- _ACTIVITY_
Your answer should be one number: the count of lines below that contain "Gateway를".

- _SUPPLIED ENTRIES_
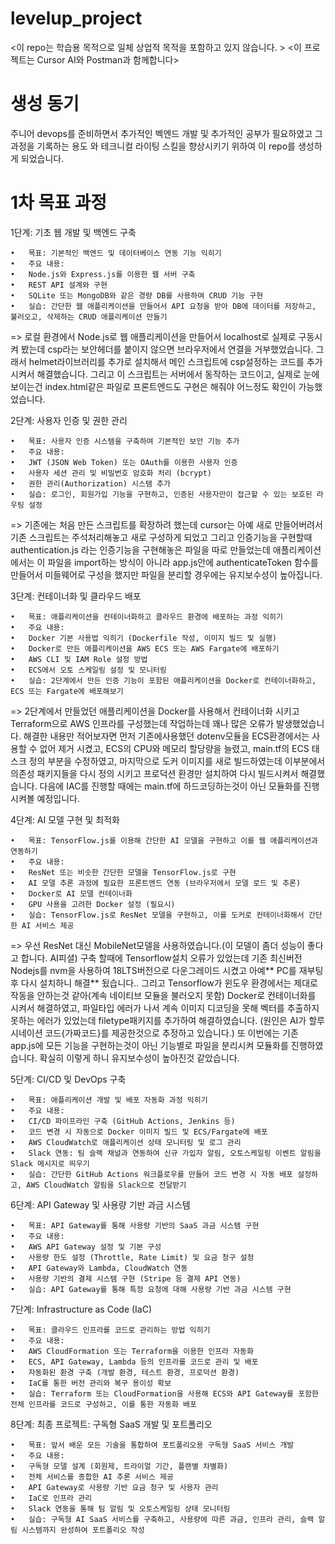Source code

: # levelup_project
<이 repo는 학습용 목적으로 일체 상업적 목적을 포함하고 있지 않습니다. >
<이 프로젝트는 Cursor AI와 Postman과 함께합니다> 

# 생성 동기 
주니어 devops를 준비하면서 추가적인 벡엔드 개발 및 추가적인 공부가 필요하였고 
그 과정을 기록하는 용도 와 테크니컬 라이팅 스킬을 향상시키기 위하여 이 repo를 생성하게 되었습니다. 

# 1차 목표 과정 
1단계: 기초 웹 개발 및 백엔드 구축

	•	목표: 기본적인 백엔드 및 데이터베이스 연동 기능 익히기
	•	주요 내용:
	•	Node.js와 Express.js를 이용한 웹 서버 구축
	•	REST API 설계와 구현
	•	SQLite 또는 MongoDB와 같은 경량 DB를 사용하여 CRUD 기능 구현
	•	실습: 간단한 웹 애플리케이션을 만들어서 API 요청을 받아 DB에 데이터를 저장하고, 불러오고, 삭제하는 CRUD 애플리케이션 만들기

=> 로컬 환경에서 Node.js로 웹 애플리케이션을 만들어서 localhost로 실제로 구동시켜 봤는데 csp라는 보안헤더를 붙이지 않으면 브라우저에서 연결을 거부했었습니다. 
그래서 helmet라이브러리를 추가로 설치해서 메인 스크립트에 csp설정하는 코드를 추가시켜서 해결했습니다.
그리고 이 스크립트는 서버에서 동작하는 코드이고, 실제로 눈에 보이는건 index.html같은 파일로 프론트엔드도 구현은 해줘야 어느정도 확인이 가능했었습니다.

2단계: 사용자 인증 및 권한 관리

	•	목표: 사용자 인증 시스템을 구축하여 기본적인 보안 기능 추가
	•	주요 내용:
	•	JWT (JSON Web Token) 또는 OAuth를 이용한 사용자 인증
	•	사용자 세션 관리 및 비밀번호 암호화 처리 (bcrypt)
	•	권한 관리(Authorization) 시스템 추가
	•	실습: 로그인, 회원가입 기능을 구현하고, 인증된 사용자만이 접근할 수 있는 보호된 라우팅 설정

=> 기존에는 처음 만든 스크립트를 확장하려 했는데 cursor는 아예 새로 만들어버려서 기존 스크립트는 주석처리해놓고 새로 구성하게 되었고 
그리고 인증기능을 구현할때 authentication.js 라는 인증기능을 구현해놓은 파일을 따로 만들었는데 
애플리케이션에서는 이 파일을 import하는 방식이 아니라 app.js안에 authenticateToken 함수를 만들어서 미들웨어로 구성을 했지만 파일을 분리할 경우에는 유지보수성이 높아집니다.


3단계: 컨테이너화 및 클라우드 배포

	•	목표: 애플리케이션을 컨테이너화하고 클라우드 환경에 배포하는 과정 익히기
	•	주요 내용:
	•	Docker 기본 사용법 익히기 (Dockerfile 작성, 이미지 빌드 및 실행)
	•	Docker로 만든 애플리케이션을 AWS ECS 또는 AWS Fargate에 배포하기
	•	AWS CLI 및 IAM Role 설정 방법
	•	ECS에서 오토 스케일링 설정 및 모니터링
	•	실습: 2단계에서 만든 인증 기능이 포함된 애플리케이션을 Docker로 컨테이너화하고, ECS 또는 Fargate에 배포해보기

=> 2단계에서 만들었던 애플리케이션을 Docker를 사용해서 컨테이너화 시키고 Terraform으로 AWS 인프라를 구성했는데 작업하는데 꽤나 많은 오류가 발생했었습니다. 
해결한 내용만 적어보자면 먼저 기존에사용했던 dotenv모듈을 ECS환경에서는 사용할 수 없어 제거 시켰고, ECS의 CPU와 메모리 할당량을 늘렸고, main.tf의 ECS 태스크 정의 부분을 수정하였고, 
마지막으로 도커 이미지를 새로 빌드하였는데 이부분에서 의존성 패키지들을 다시 정의 시키고 프로덕션 환경만 설치하여 다시 빌드시켜서 해결했습니다. 
다음에 IAC를 진행할 때에는 main.tf에 하드코딩하는것이 아닌 모듈화를 진행시켜볼 예정입니다.

4단계: AI 모델 구현 및 최적화

	•	목표: TensorFlow.js를 이용해 간단한 AI 모델을 구현하고 이를 웹 애플리케이션과 연동하기
	•	주요 내용:
	•	ResNet 또는 비슷한 간단한 모델을 TensorFlow.js로 구현
	•	AI 모델 추론 과정에 필요한 프론트엔드 연동 (브라우저에서 모델 로드 및 추론)
	•	Docker로 AI 모델 컨테이너화
	•	GPU 사용을 고려한 Docker 설정 (필요시)
	•	실습: TensorFlow.js로 ResNet 모델을 구현하고, 이를 도커로 컨테이너화해서 간단한 AI 서비스 제공

=> 우선 ResNet 대신 MobileNet모델을 사용하였습니다.(이 모델이 좀더 성능이 좋다고 합니다. AI피셜) 
구축 할때에 Tensorflow설치 오류가 있었는데 기존 최신버전 Nodejs를 nvm을 사용하여 18LTS버전으로 다운그레이드 시켰고 아예** PC를 재부팅후 다시 설치하니 해결** 됬습니다..
그리고 Tensorflow가 윈도우 환경에서는 제대로 작동을 안하는것 같아(계속 네이티브 모듈을 불러오지 못함) Docker로 컨테이너화를 시켜서 해결하였고,
파일타입 에러가 나서 계속 이미지 디코딩을 못해 벡터를 추출하지 못하는 에러가 있었는데 filetype패키지를 추가하여 해결하였습니다. 
(원인은 AI가 할루시네이션 코드{가짜코드}를 제공한것으로 추정하고 있습니다.)
또 이번에는 기존 app.js에 모든 기능을 구현하는것이 아닌 기능별로 파일을 분리시켜 모듈화를 진행하였습니다. 확실히 이렇게 하니 유지보수성이 높아진것 같았습니다. 

5단계: CI/CD 및 DevOps 구축

	•	목표: 애플리케이션 개발 및 배포 자동화 과정 익히기
	•	주요 내용:
	•	CI/CD 파이프라인 구축 (GitHub Actions, Jenkins 등)
	•	코드 변경 시 자동으로 Docker 이미지 빌드 및 ECS/Fargate에 배포
	•	AWS CloudWatch로 애플리케이션 상태 모니터링 및 로그 관리
	•	Slack 연동: 팀 슬랙 채널과 연동하여 신규 가입자 알림, 오토스케일링 이벤트 알림을 Slack 메시지로 띄우기
	•	실습: 간단한 GitHub Actions 워크플로우를 만들어 코드 변경 시 자동 배포 설정하고, AWS CloudWatch 알림을 Slack으로 전달받기

6단계: API Gateway 및 사용량 기반 과금 시스템

	•	목표: API Gateway를 통해 사용량 기반의 SaaS 과금 시스템 구현
	•	주요 내용:
	•	AWS API Gateway 설정 및 기본 구성
	•	사용량 한도 설정 (Throttle, Rate Limit) 및 요금 청구 설정
	•	API Gateway와 Lambda, CloudWatch 연동
	•	사용량 기반의 결제 시스템 구현 (Stripe 등 결제 API 연동)
	•	실습: API Gateway를 통해 특정 요청에 대해 사용량 기반 과금 시스템 구현

7단계: Infrastructure as Code (IaC)

	•	목표: 클라우드 인프라를 코드로 관리하는 방법 익히기
	•	주요 내용:
	•	AWS CloudFormation 또는 Terraform을 이용한 인프라 자동화
	•	ECS, API Gateway, Lambda 등의 인프라를 코드로 관리 및 배포
	•	자동화된 환경 구축 (개발 환경, 테스트 환경, 프로덕션 환경)
	•	IaC를 통한 버전 관리와 복구 용이성 확보
	•	실습: Terraform 또는 CloudFormation을 사용해 ECS와 API Gateway를 포함한 전체 인프라를 코드로 구성하고, 이를 통한 자동화 배포

8단계: 최종 프로젝트: 구독형 SaaS 개발 및 포트폴리오

	•	목표: 앞서 배운 모든 기술을 통합하여 포트폴리오용 구독형 SaaS 서비스 개발
	•	주요 내용:
	•	구독형 모델 설계 (회원제, 트라이얼 기간, 플랜별 차별화)
	•	전체 서비스를 종합한 AI 추론 서비스 제공
	•	API Gateway로 사용량 기반 요금 청구 및 사용자 관리
	•	IaC로 인프라 관리
	•	Slack 연동을 통해 팀 알림 및 오토스케일링 상태 모니터링
	•	실습: 구독형 AI SaaS 서비스를 구축하고, 사용량에 따른 과금, 인프라 관리, 슬랙 알림 시스템까지 완성하여 포트폴리오 작성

- _ANSWER BOX_
3